The original impulse response is replaced by the calibrated impulse
response, or the initial impulse response is adjusted based on the
calibrated impulse response, so as to realize the calibration of
the camera to be calibrated and obtain the calibrated camera.
[0065] In the embodiment of the present application, first, the
first correlation function between the sensor modulation signal of
the camera to be calibrated and the first modulated light emission
signal, and the second correlation function actually produced by
the camera to be calibrated are determined; then the calibrated
impulse response is determined based on the first correlation
function and the second correlation function. In this way, by
calibrating the assumed impulse response of the sensor, the process
of calibrating the coder in the camera is omitted. Finally, the
camera to be calibrated is calibrated based on the calibrated
impulse response to obtain the calibrated camera. Therefore, by
calibrating the impulse response of the sensor, the error in the
depth estimation of the camera can be eliminated, and no further
calibration is needed in the subsequent use of the camera, which
simplifies the entire implementation process.

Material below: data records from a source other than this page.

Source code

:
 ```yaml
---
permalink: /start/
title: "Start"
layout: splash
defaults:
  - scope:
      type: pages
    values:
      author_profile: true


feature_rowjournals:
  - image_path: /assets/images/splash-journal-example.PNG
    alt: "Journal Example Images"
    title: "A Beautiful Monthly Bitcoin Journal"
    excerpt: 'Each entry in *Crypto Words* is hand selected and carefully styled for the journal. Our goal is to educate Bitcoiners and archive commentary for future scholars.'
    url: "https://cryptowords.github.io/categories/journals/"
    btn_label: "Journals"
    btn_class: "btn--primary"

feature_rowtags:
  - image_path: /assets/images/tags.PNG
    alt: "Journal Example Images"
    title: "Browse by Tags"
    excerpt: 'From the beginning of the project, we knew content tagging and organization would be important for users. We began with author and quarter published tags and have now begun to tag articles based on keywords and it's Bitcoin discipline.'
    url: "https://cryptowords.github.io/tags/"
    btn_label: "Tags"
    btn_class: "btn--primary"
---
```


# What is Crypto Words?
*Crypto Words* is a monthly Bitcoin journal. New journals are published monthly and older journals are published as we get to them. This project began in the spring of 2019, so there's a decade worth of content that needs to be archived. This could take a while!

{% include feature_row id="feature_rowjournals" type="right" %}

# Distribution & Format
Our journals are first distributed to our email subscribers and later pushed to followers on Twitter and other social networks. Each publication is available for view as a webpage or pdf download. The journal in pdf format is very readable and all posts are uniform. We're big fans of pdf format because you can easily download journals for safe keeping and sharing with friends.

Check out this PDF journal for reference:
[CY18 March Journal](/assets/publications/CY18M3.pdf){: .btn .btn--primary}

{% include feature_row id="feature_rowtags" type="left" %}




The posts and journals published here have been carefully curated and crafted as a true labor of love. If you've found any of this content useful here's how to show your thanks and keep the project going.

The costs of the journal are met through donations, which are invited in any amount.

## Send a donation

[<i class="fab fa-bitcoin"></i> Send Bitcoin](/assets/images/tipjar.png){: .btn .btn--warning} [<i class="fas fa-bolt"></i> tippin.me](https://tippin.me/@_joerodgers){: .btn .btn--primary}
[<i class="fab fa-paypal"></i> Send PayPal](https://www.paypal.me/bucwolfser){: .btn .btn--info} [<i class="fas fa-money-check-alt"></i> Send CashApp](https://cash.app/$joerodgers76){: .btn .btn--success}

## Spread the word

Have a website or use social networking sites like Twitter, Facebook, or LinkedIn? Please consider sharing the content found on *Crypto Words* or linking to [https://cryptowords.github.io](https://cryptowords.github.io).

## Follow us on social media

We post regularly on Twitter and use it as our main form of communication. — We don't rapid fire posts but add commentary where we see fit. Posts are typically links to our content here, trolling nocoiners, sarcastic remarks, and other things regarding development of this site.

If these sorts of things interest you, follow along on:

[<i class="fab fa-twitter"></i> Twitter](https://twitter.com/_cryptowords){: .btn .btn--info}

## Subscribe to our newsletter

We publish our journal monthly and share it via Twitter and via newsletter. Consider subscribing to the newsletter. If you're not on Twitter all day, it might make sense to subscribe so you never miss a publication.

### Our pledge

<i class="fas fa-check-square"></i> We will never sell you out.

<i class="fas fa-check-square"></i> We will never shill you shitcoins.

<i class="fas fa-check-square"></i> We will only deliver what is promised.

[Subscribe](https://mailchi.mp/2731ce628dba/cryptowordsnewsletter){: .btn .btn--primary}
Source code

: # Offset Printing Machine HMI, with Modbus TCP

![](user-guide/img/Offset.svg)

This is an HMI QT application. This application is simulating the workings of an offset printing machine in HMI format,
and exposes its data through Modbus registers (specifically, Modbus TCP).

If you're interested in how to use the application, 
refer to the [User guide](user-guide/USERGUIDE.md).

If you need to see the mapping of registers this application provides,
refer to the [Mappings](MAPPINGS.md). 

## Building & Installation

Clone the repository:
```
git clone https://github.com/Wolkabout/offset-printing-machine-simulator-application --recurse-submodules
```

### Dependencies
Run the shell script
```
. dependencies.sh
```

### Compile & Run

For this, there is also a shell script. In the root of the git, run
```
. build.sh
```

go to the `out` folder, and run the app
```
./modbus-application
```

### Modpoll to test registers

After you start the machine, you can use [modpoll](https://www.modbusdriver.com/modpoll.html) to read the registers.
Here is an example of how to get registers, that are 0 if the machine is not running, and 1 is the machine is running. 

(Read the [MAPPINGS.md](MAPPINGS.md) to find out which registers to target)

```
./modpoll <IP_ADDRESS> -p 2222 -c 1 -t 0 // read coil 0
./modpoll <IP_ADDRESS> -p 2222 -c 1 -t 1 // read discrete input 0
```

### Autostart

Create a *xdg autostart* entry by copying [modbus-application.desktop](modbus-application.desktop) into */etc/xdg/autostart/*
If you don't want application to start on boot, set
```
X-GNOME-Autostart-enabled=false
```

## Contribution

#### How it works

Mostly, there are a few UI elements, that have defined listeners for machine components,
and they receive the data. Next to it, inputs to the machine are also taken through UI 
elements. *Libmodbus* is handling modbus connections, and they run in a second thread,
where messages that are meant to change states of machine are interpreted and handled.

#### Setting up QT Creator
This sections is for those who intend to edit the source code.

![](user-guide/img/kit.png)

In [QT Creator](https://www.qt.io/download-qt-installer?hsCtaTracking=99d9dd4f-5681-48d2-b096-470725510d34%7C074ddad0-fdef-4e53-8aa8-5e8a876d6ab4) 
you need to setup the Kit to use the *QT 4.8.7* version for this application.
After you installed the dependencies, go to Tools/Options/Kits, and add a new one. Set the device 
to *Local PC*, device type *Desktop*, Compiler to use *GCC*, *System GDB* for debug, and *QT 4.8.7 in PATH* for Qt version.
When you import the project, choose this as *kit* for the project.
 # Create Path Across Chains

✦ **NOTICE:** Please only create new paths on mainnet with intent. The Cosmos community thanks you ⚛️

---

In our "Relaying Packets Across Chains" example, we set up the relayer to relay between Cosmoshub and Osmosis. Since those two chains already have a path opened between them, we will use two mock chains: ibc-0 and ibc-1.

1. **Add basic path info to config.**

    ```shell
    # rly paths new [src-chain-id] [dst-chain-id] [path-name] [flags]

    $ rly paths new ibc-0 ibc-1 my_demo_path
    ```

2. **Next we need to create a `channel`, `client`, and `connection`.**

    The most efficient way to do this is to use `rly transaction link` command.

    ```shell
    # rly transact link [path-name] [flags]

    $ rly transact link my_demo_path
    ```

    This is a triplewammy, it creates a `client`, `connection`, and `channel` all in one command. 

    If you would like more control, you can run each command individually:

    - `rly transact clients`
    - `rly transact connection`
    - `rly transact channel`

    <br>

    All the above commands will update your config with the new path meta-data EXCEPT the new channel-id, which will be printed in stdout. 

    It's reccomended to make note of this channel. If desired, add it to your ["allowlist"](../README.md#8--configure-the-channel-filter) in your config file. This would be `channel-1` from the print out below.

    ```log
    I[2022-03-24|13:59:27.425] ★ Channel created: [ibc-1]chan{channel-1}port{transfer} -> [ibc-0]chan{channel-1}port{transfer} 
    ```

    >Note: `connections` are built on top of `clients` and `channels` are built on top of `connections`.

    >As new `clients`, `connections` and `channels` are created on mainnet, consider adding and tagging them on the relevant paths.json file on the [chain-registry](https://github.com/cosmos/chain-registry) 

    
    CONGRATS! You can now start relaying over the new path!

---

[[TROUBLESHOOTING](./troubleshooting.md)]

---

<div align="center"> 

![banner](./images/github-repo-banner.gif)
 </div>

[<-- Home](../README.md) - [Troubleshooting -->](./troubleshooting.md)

[0066] In some embodiments, in order to improve the accuracy of
depth estimation of the scene to be estimated, the calibrated
camera is used to perform depth estimation on the scene based on
the calibrated impulse response to obtain the scene depth.
[0067] Here, the scene to be estimated may be a current scene
collected by the device, or a received scene sent by other devices,
or a scene stored locally. The assumed impulse response of the
sensor in the calibrated camera is the calibrated impulse response.
The calibrated impulse response is applied to the sensor of the
calibrated camera, and the calibrated camera is used to estimate
the depth of the scene to be estimated, which not only omits the
process of calibrating the output of the coder of the camera, but
also improves accuracy of the depth estimation of the calibrated
camera.
[0068] In some embodiments, in order to ensure that the measured
correlation is consistent with the correlation calculated based on
the calibrated impulse response, the determined calibrated impulse
response is continuously updated until the calibrated impulse
response is consistent with all the acquired correlations. That is,
after determining the calibrated impulse response, the following
actions are performed.
[0069] In step 1, the current frequency of the first modulated
light emission signal is changed to obtain a second modulated light
emission signal.
[0070] Here, the current frequency of the signal input into the
camera to be calibrated is determined, which may be the
transmitting frequency of the signal. For example, the signal is a
square wave, and the square wave is transmitted at a frequency of
20 megahertz (MHz), the current frequency of the square wave is 20
MHz. By using the current frequency of the first modulated light
emission signal, the adjusted light emission signal emitted by the
optics component of the camera to be calibrated at a different
frequency, i.e., the second modulated light emission signal, is
obtained. The current frequency of the first modulated light
emission signal is the frequency at which the sensor operates. When
the camera performs depth estimation, the modulation and
demodulation frequency is used as the frequency for calibrating the
impulse response of the sensor. For example, if two modulation and
demodulation frequencies of 20 MHz and 100 MHz are used in the
camera for depth estimation, the frequencies used to calibrate the
impulse response of the sensor are 20 MHz and 100 MHz. In this way,
the effectiveness of using the calibrated impulse response can be
guaranteed. properties, thereby reducing the depth error of the
depth estimation performed by the camera.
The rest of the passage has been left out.